Wer schreiben will, muss lesen. Viel lesen. Das war schon immer mein Credo. Denn wenn Schriftsteller ständig im eigenen Saft schmoren, laufen sie Gefahr, sich zu wiederholen, und ihr Stil hat nicht die geringste Chance, sich weiterzuentwickeln. Ein ausgetretenes und erprobtes Feld zu beackern, mag zwar einfach sein, aber es wird irgendwann langweilig. Für dich ebenso wie für mich.

Ausmisten, ausmisten, ausmisten

2020 war ein sehr spezielles Lesejahr für mich. Eigentlich hatte ich Buchaktionsnewsletter nur zur Marktbeobachtung abonniert, weil ich meine eigene Werbung nicht ins Blaue schießen wollte. Doch dann ist mir etwas vermutlich sehr Menschliches passiert: Ich bin in die Schnäppchenjäger-Falle getappt, und es haben sich jede Menge Gratisbücher oder extrem vergünstigte Bücher auf meinem E-Reader angehäuft.
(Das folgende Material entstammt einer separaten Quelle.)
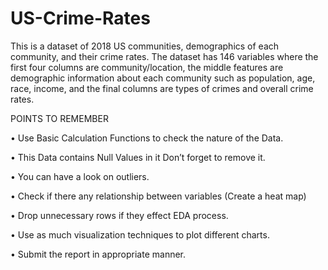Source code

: # US-Crime-Rates


This is a dataset of 2018 US communities, demographics of each community, and their crime rates. The dataset has 146 variables where the first four columns are community/location, the middle features are demographic information about each community such as population, age, race, income, and the final columns are types of crimes and overall crime rates.

POINTS TO REMEMBER

• Use Basic Calculation Functions to check the nature of the Data.

• This Data contains Null Values in it Don’t forget to remove it.

• You can have a look on outliers.

• Check if there any relationship between variables (Create a heat map)

• Drop unnecessary rows if they effect EDA process.

• Use as much visualization techniques to plot different charts.

• Submit the report in appropriate manner.
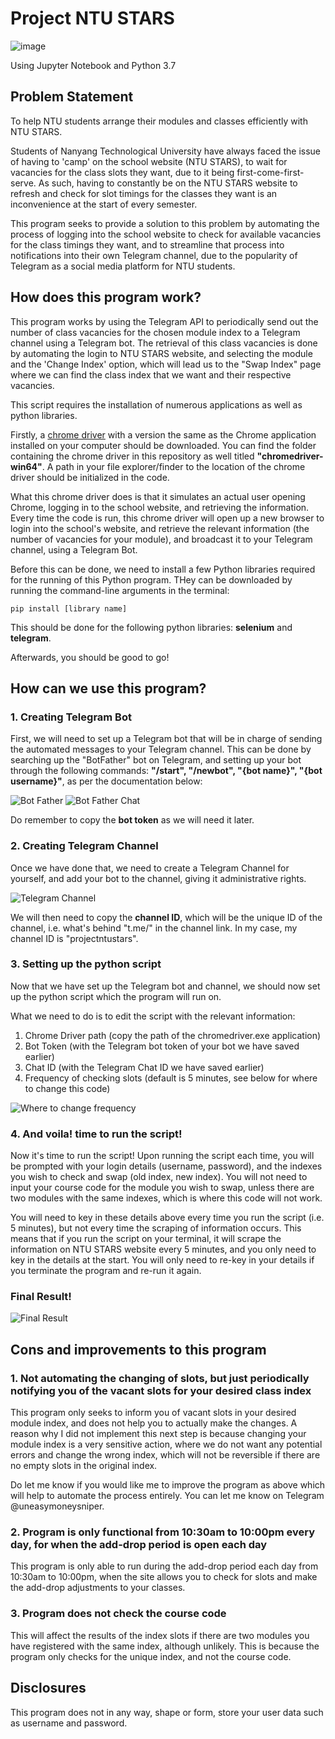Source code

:
# Project NTU STARS

![image](https://www.ntu.edu.sg/images/default-source/from-figma/ntu-placeholder-d.jpg?sfvrsn=d4050a9e_2)


Using Jupyter Notebook and Python 3.7

## Problem Statement
To help NTU students arrange their modules and classes efficiently with NTU STARS.

Students of Nanyang Technological University have always faced the issue of having to 'camp' on the school website (NTU STARS), to wait for vacancies for the class slots they want, due to it being first-come-first-serve. As such, having to constantly be on the NTU STARS website to refresh and check for slot timings for the classes they want is an inconvenience at the start of every semester.

This program seeks to provide a solution to this problem by automating the process of logging into the school website to check for available vacancies for the class timings they want, and to streamline that process into notifications into their own Telegram channel, due to the popularity of Telegram as a social media platform for NTU students.

## How does this program work?

This program works by using the Telegram API to periodically send out the number of class vacancies for the chosen module index to a Telegram channel using a Telegram bot. The retrieval of this class vacancies is done by automating the login to NTU STARS website, and selecting the module and the 'Change Index' option, which will lead us to the "Swap Index" page where we can find the class index that we want and their respective vacancies.

This script requires the installation of numerous applications as well as python libraries.

Firstly, a [chrome driver](https://googlechromelabs.github.io/chrome-for-testing/#stable) with a version the same as the Chrome application installed on your computer should be downloaded. You can find the folder containing the chrome driver in this repository as well titled **"chromedriver-win64"**. A path in your file explorer/finder to the location of the chrome driver should be initialized in the code.

What this chrome driver does is that it simulates an actual user opening Chrome, logging in to the school website, and retrieving the information. Every time the code is run, this chrome driver will open up a new browser to login into the school's website, and retrieve the relevant information (the number of vacancies for your module), and broadcast it to your Telegram channel, using a Telegram Bot. 

Before this can be done, we need to install a few Python libraries required for the running of this Python program. THey can be downloaded by running the command-line arguments in the terminal:

`pip install [library name]`

This should be done for the following python libraries: **selenium** and **telegram**.

Afterwards, you should be good to go!

## How can we use this program?

### 1. Creating Telegram Bot
First, we will need to set up a Telegram bot that will be in charge of sending the automated messages to your Telegram channel. This can be done by searching up the "BotFather" bot on Telegram, and setting up your bot through the following commands: **"/start", "/newbot", "{bot name}", "{bot username}"**, as per the documentation below:

![Bot Father](botfather.png) ![Bot Father Chat](botfatherchat.png)

Do remember to copy the **bot token** as we will need it later.

### 2. Creating Telegram Channel

Once we have done that, we need to create a Telegram Channel for yourself, and add your bot to the channel, giving it administrative rights.

![Telegram Channel](telegramchannel.png)

We will then need to copy the **channel ID**, which will be the unique ID of the channel, i.e. what's behind "t.me/" in the channel link. In my case, my channel ID is "projectntustars".

### 3. Setting up the python script

Now that we have set up the Telegram bot and channel, we should now set up the python script which the program will run on.

What we need to do is to edit the script with the relevant information:
1. Chrome Driver path (copy the path of the chromedriver.exe application)
2. Bot Token (with the Telegram bot token of your bot we have saved earlier)
3. Chat ID (with the Telegram Chat ID we have saved earlier)
4. Frequency of checking slots (default is 5 minutes, see below for where to change this code)

![Where to change frequency](frequencyofchecking.png)

### 4. And voila! time to run the script!

Now it's time to run the script! Upon running the script each time, you will be prompted with your login details (username, password), and the indexes you wish to check and swap (old index, new index). You will not need to input your course code for the module you wish to swap, unless there are two modules with the same indexes, which is where this code will not work.

You will need to key in these details above every time you run the script (i.e. 5 minutes), but not every time the scraping of information occurs. This means that if you run the script on your terminal, it will scrape the information on NTU STARS website every 5 minutes, and you only need to key in the details at the start. You will only need to re-key in your details if you terminate the program and re-run it again.

### Final Result!
![Final Result](final-result.png)

## Cons and improvements to this program

### 1. Not automating the changing of slots, but just periodically notifying you of the vacant slots for your desired class index
This program only seeks to inform you of vacant slots in your desired module index, and does not help you to actually make the changes. A reason why I did not implement this next step is because changing your module index is a very sensitive action, where we do not want any potential errors and change the wrong index, which will not be reversible if there are no empty slots in the original index.

Do let me know if you would like me to improve the program as above which will help to automate the process entirely. You can let me know on Telegram @uneasymoneysniper.

### 2. Program is only functional from 10:30am to 10:00pm every day, for when the add-drop period is open each day
This program is only able to run during the add-drop period each day from 10:30am to 10:00pm, when the site allows you to check for slots and make the add-drop adjustments to your classes.

### 3. Program does not check the course code
This will affect the results of the index slots if there are two modules you have registered with the same index, although unlikely. This is because the program only checks for the unique index, and not the course code.

## Disclosures
This program does not in any way, shape or form, store your user data such as username and password.

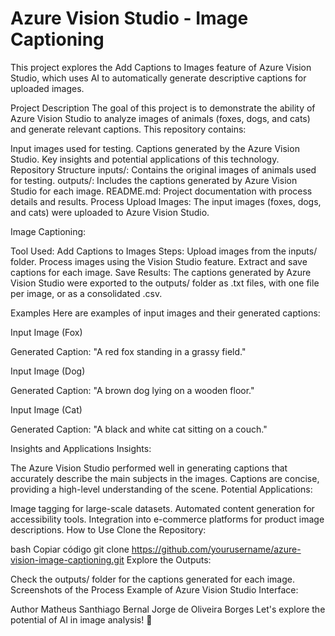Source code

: # Azure Vision Studio - Image Captioning
This project explores the Add Captions to Images feature of Azure Vision Studio, which uses AI to automatically generate descriptive captions for uploaded images.

Project Description
The goal of this project is to demonstrate the ability of Azure Vision Studio to analyze images of animals (foxes, dogs, and cats) and generate relevant captions. This repository contains:

Input images used for testing.
Captions generated by the Azure Vision Studio.
Key insights and potential applications of this technology.
Repository Structure
inputs/: Contains the original images of animals used for testing.
outputs/: Includes the captions generated by Azure Vision Studio for each image.
README.md: Project documentation with process details and results.
Process
Upload Images: The input images (foxes, dogs, and cats) were uploaded to Azure Vision Studio.

Image Captioning:

Tool Used: Add Captions to Images
Steps:
Upload images from the inputs/ folder.
Process images using the Vision Studio feature.
Extract and save captions for each image.
Save Results: The captions generated by Azure Vision Studio were exported to the outputs/ folder as .txt files, with one file per image, or as a consolidated .csv.

Examples
Here are examples of input images and their generated captions:

Input Image (Fox)

Generated Caption: "A red fox standing in a grassy field."

Input Image (Dog)

Generated Caption: "A brown dog lying on a wooden floor."

Input Image (Cat)

Generated Caption: "A black and white cat sitting on a couch."

Insights and Applications
Insights:

The Azure Vision Studio performed well in generating captions that accurately describe the main subjects in the images.
Captions are concise, providing a high-level understanding of the scene.
Potential Applications:

Image tagging for large-scale datasets.
Automated content generation for accessibility tools.
Integration into e-commerce platforms for product image descriptions.
How to Use
Clone the Repository:

bash
Copiar código
git clone https://github.com/yourusername/azure-vision-image-captioning.git
Explore the Outputs:

Check the outputs/ folder for the captions generated for each image.
Screenshots of the Process
Example of Azure Vision Studio Interface:

Author
Matheus Santhiago Bernal Jorge de Oliveira Borges
Let's explore the potential of AI in image analysis! 🚀
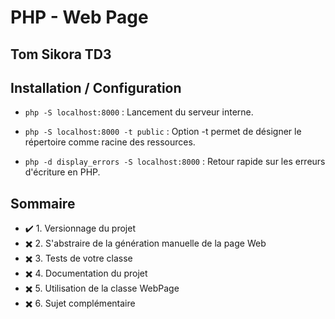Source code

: # PHP - Web Page
## Tom Sikora TD3
## Installation / Configuration
- `php -S localhost:8000` : Lancement du serveur interne.

- `php -S localhost:8000 -t public` : Option -t permet de désigner le répertoire comme racine des ressources.

- `php -d display_errors -S localhost:8000` : Retour rapide sur les erreurs d'écriture en PHP.

## Sommaire
- ✔️ 1. Versionnage du projet
- ✖️ 2. S'abstraire de la génération manuelle de la page Web
- ✖️ 3. Tests de votre classe
- ✖️ 4. Documentation du projet
- ✖️ 5. Utilisation de la classe WebPage
- ✖️ 6. Sujet complémentaire
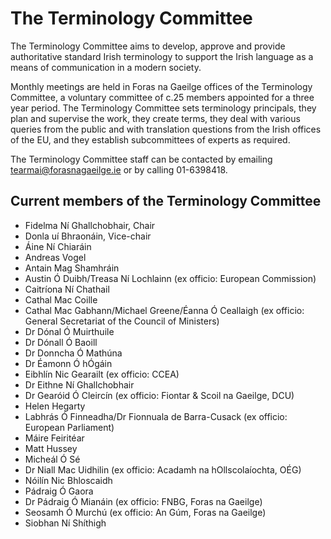 # The Terminology Committee

The Terminology Committee aims to develop, approve and provide authoritative standard Irish terminology to support the Irish language as a means of communication in a modern society.

Monthly meetings are held in Foras na Gaeilge offices of the Terminology Committee, a voluntary committee of c.25 members appointed for a three year period. The Terminology Committee sets terminology principals, they plan and supervise the work, they create terms, they deal with various queries from the public and with translation questions from the Irish offices of the EU, and they establish subcommittees of experts as required.

The Terminology Committee staff can be contacted by emailing <tearmai@forasnagaeilge.ie> or by calling 01-6398418.

## Current members of the Terminology Committee

- Fidelma Ní Ghallchobhair, Chair
- Donla uí Bhraonáin, Vice-chair
- Áine Ní Chiaráin
- Andreas Vogel
- Antain Mag Shamhráin
- Austin Ó Duibh/Treasa Ní Lochlainn (ex officio: European Commission)
- Caitríona Ní Chathail
- Cathal Mac Coille
- Cathal Mac Gabhann/Michael Greene/Éanna Ó Ceallaigh (ex officio: General Secretariat of the Council of Ministers)
- Dr Dónal Ó Muirthuile
- Dr Dónall Ó Baoill
- Dr Donncha Ó Mathúna
- Dr Éamonn Ó hÓgáin
- Eibhlín Nic Gearailt (ex officio: CCEA)
- Dr Eithne Ní Ghallchobhair
- Dr Gearóid Ó Cleircín (ex officio: Fiontar & Scoil na Gaeilge, DCU)
- Helen Hegarty
- Labhrás Ó Finneadha/Dr Fionnuala de Barra-Cusack (ex officio: European Parliament)
- Máire Feiritéar
- Matt Hussey
- Micheál Ó Sé
- Dr Niall Mac Uidhilin (ex officio: Acadamh na hOllscolaíochta, OÉG)
- Nóilín Nic Bhloscaidh
- Pádraig Ó Gaora
- Dr Pádraig Ó Mianáin (ex officio: FNBG, Foras na Gaeilge)
- Seosamh Ó Murchú (ex officio: An Gúm, Foras na Gaeilge)
- Siobhan Ní Shíthigh
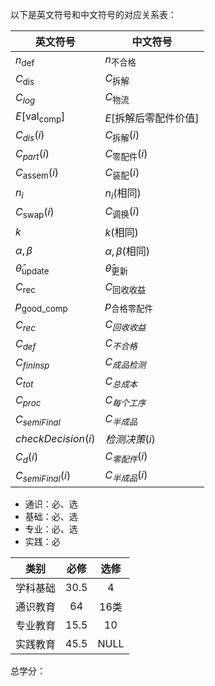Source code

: 以下是英文符号和中文符号的对应关系表：

| **英文符号**                       | **中文符号**                   |
| ------------------------------ | -------------------------- |
| $n_{\text{def}}$               | $n_{\text{不合格}}$           |
| $C_{\text{dis}}$               | $C_{\text{拆解}}$            |
| $C_{log}$                      | $C_{\text{物流}}$            |
| $E[\text{val}_\text{comp}]$    | $E[\text{拆解后零配件价值}]$       |
| $C_{dis}(i)$                   | $C_{\text{拆解}}(i)$         |
| $C_{part}(i)$                  | $C_{\text{零配件}}(i)$        |
| $C_{\text{assem}}(i)$          | $C_{\text{装配}}(i)$         |
| $n_i$                          | $n_i$(相同)                  |
| $C_{\text{swap}}(i)$           | $C_{\text{调换}}(i)$         |
| $k$                            | $k$(相同)                    |
| $\alpha, \beta$                | $\alpha, \beta$(相同)        |
| $\hat{\theta}_{\text{update}}$ | $\hat{\theta}_{\text{更新}}$ |
| $C_{\text{rec}}$               | $C_{\text{回收收益}}$          |
| $p_{\text{good\_comp}}$        | $p_{\text{合格零配件}}$         |
| $C_{rec}$                      | $C_{回收收益}$                 |
| $C_{def}$                      | $C_{不合格}$                  |
| $C_{finInsp}$                  | $C_{成品检测}$                 |
| $C_{tot}$                      | $C_{总成本}$                  |
| $C_{proc}$                     | $C_{每个工序}$                 |
| $C_{semiFinal}$                | $C_{半成品}$                  |
| $checkDecision(i)$             | $检测决策(i)$                  |
| $C_d(i)$                       | $C_{零配件}(i)$               |
| $C_{semiFinal}(i)$             | $C_{半成品}(i)$               |


- 通识：必、选
- 基础：必、选
- 专业：必、选
- 实践：必


|    类别    |  必修  |  选修  |
| :------: | :--: | :--: |
|   学科基础   | 30.5 |  4   |
| 通识教育<br> |  64  | 16类  |
|   专业教育   | 15.5 |  10  |
|   实践教育   | 45.5 | NULL |
总学分：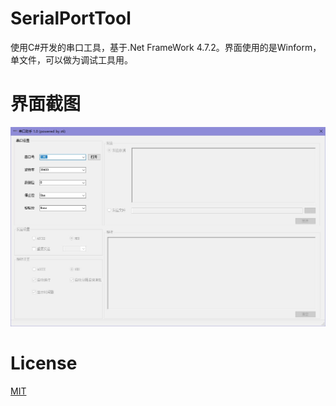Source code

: # SerialPortTool
使用C#开发的串口工具，基于.Net FrameWork 4.7.2。界面使用的是Winform，单文件，可以做为调试工具用。

# 界面截图
![主界面](Screenshots/1.jpg)

# License
[MIT](LICENSE)
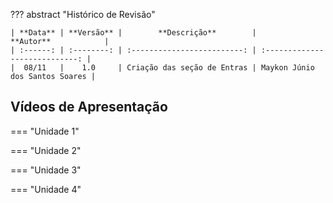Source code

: ??? abstract "Histórico de Revisão"

    | **Data** | **Versão** |        **Descrição**        |           **Autor**            |
    | :------: | :--------: | :-------------------------: | :----------------------------: |
    |  08/11   |    1.0     | Criação das seção de Entras | Maykon Júnio dos Santos Soares |

## Vídeos de Apresentação

=== "Unidade 1"

=== "Unidade 2"

=== "Unidade 3"

=== "Unidade 4"
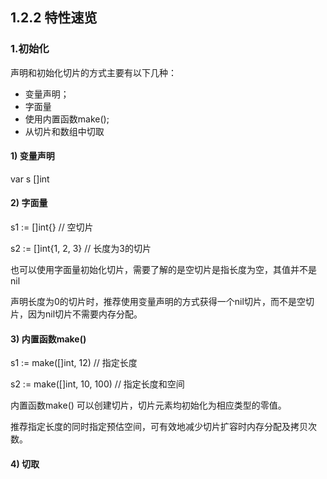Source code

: ## 1.2.2 特性速览

### 1.初始化

声明和初始化切片的方式主要有以下几种：

- 变量声明；
- 字面量
- 使用内置函数make();
- 从切片和数组中切取

#### 1) 变量声明

var s []int

#### 2) 字面量

s1 := []int{} 			// 空切片

s2 := []int{1, 2, 3}  // 长度为3的切片

也可以使用字面量初始化切片，需要了解的是空切片是指长度为空，其值并不是nil

声明长度为0的切片时，推荐使用变量声明的方式获得一个nil切片，而不是空切片，因为nil切片不需要内存分配。

#### 3) 内置函数make()

s1 := make([]int, 12) 			// 指定长度

s2 := make([]int, 10, 100)    // 指定长度和空间

内置函数make() 可以创建切片，切片元素均初始化为相应类型的零值。

推荐指定长度的同时指定预估空间，可有效地减少切片扩容时内存分配及拷贝次数。

#### 4) 切取


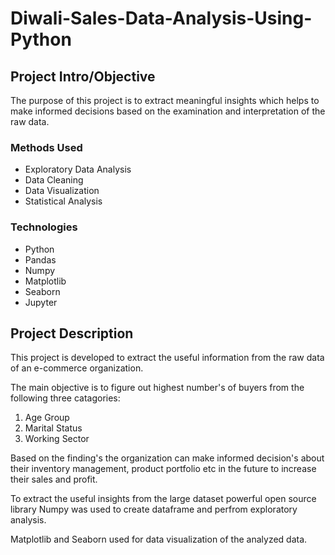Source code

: # Diwali-Sales-Data-Analysis-Using-Python

## Project Intro/Objective
The purpose of this project is to extract meaningful insights which helps to make informed decisions based on the examination and interpretation of the raw data.

### Methods Used
* Exploratory Data Analysis
* Data Cleaning
* Data Visualization
* Statistical Analysis

### Technologies
* Python
* Pandas
* Numpy
* Matplotlib
* Seaborn
* Jupyter

## Project Description

This project is developed to extract the useful information from the raw data of an e-commerce organization. 

The main objective is to figure out highest number's of buyers from the following three catagories:

1. Age Group
2. Marital Status
3. Working Sector 

Based on the finding's the organization can make informed decision's about their inventory management, product portfolio etc in the future to increase their sales and profit. 

To extract the useful insights from the large dataset powerful open source library Numpy was used to create dataframe and perfrom exploratory analysis.

Matplotlib and Seaborn used for data visualization of the analyzed data.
Dieses Jahr hatte ich schon vor Corona mit radikalem Ausmisten begonnen. Ich bin weder ein Messie noch ein Hamster, sondern lebe eigentlich recht minimalistisch. Eigentlich. Denn es war sagenhaft, wie viel ich immer noch leichten Herzens weggeben konnte und welche Freiheit mir das verschaffte. Mein Ziel ist, mich nur mehr mit Dingen zu umgeben, die mir Freude bereiten, und meine Wohnung wird von Monat zu Monat schöner. Doch da war noch mein E-Reader …

Digital ist ja trotzdem da

Als ich unter anderem aus Platzgründen von Print auf E-Books umgestiegen bin, waren die vielen Bücher nur scheinbar weg. Sie waren zwar aus den Augen, aus dem Sinn aber keineswegs. Es stresste mich, denn ich hatte ein richtig schlechtes Gewissen, wenn ich ein neues Buch einschieben wollte. Schön blöd, nicht? Also nahm ich mir heuer meinen digitalen SUB (Stapel ungelesener Bücher) vor.

Was mich nicht mehr interessierte, löschte ich sofort, den Rest las ich zumindest an. Und ich brach rigoros ab, was mich nicht überzeugte. Meine Zeit ist zu kostbar für schlechte Bücher oder solche, durch die ich mich emotional quälen muss. Manchmal kam ich bis Seite 5, manchmal bis 50 und in einem Fall schmiss ich das Handtuch bei 200.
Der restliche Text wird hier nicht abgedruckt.